Il lavoro accessorio presenta notevoli vantaggi sia per i committenti che per i lavoratori.

 

Sul primo versante è indubbio che il ricorso a tale tipologia di lavoro rappresenti una possibilità di riduzione dei costi rispetto all’utilizzo di manodopera autonoma o subordinata. Infatti, dal punto di vista retributivo, non esiste alcun riferimento normativo che correli il valore dei buoni ad un parametro orario ed è pertanto lasciata all’autonomia delle parti la determinazione del compenso che potrà essere rapportata tanto ad un parametro temporale quanto al concreto ed effettivo raggiungimento di un risultato.

 

La riduzione degli oneri economici previsti per il lavoro accessorio fa il pari con un certo alleggerimento degli oneri fiscali.

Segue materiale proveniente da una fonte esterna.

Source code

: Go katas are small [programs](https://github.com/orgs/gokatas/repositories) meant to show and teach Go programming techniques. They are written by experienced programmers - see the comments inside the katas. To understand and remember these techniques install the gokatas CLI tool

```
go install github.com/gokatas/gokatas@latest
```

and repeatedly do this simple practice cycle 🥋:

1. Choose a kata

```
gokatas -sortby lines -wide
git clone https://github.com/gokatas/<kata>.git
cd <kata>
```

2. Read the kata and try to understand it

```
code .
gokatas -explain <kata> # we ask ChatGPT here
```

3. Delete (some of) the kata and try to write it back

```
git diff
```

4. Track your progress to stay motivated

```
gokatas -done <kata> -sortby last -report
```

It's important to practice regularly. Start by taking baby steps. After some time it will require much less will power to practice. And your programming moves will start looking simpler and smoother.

Infatti, il committente non dovrà consegnare al lavoratore alcuna lettera/contratto di lavoro, non dovrà effettuare alcuna comunicazione obbligatoria ai servizi per l’impiego, non avrà la necessità di inserire alcuna registrazione nel Libro Unico del Lavoro, non avrà alcun obbligo di elaborare alcun prospetto paga per i compensi corrisposti al lavoratore e non sarà necessario presentare alcun tipo di denuncia agli Istituti, né tanto meno effettuare versamenti contributivi o di altra natura.

 

Sul versante del lavoratore, va rilevato, come il lavoro accessorio, pur non dando titolo a prestazioni previdenziali come la maternità, la malattia e gli assegni per il nucleo familiare, prevede comunque una copertura previdenziale ed assicurativa ad attività che, altrimenti, ne sarebbero del tutto sprovviste.

 

Inoltre, si ribadisce che la percezione dei compensi per questo tipo di attività consente la conservazione dello status di disoccupato ed inoccupato e la totale cumulabilità degli stessi compensi con le rendite pensionistiche di cui il lavoratore sia eventualmente titolare.

 

In caso di infortunio o di malattia professionale, il beneficiario ed il prestatore sono tenuti agli adempimenti degli obblighi previsti dagli artt. 52 e 53 del T.U. Inail, alla stregua degli altri lavoratori (comunicazione immediata dell’infortunio e malattia professionale per il prestatore, denuncia d’infortunio e malattia professionale per il committente nei tempi previsti).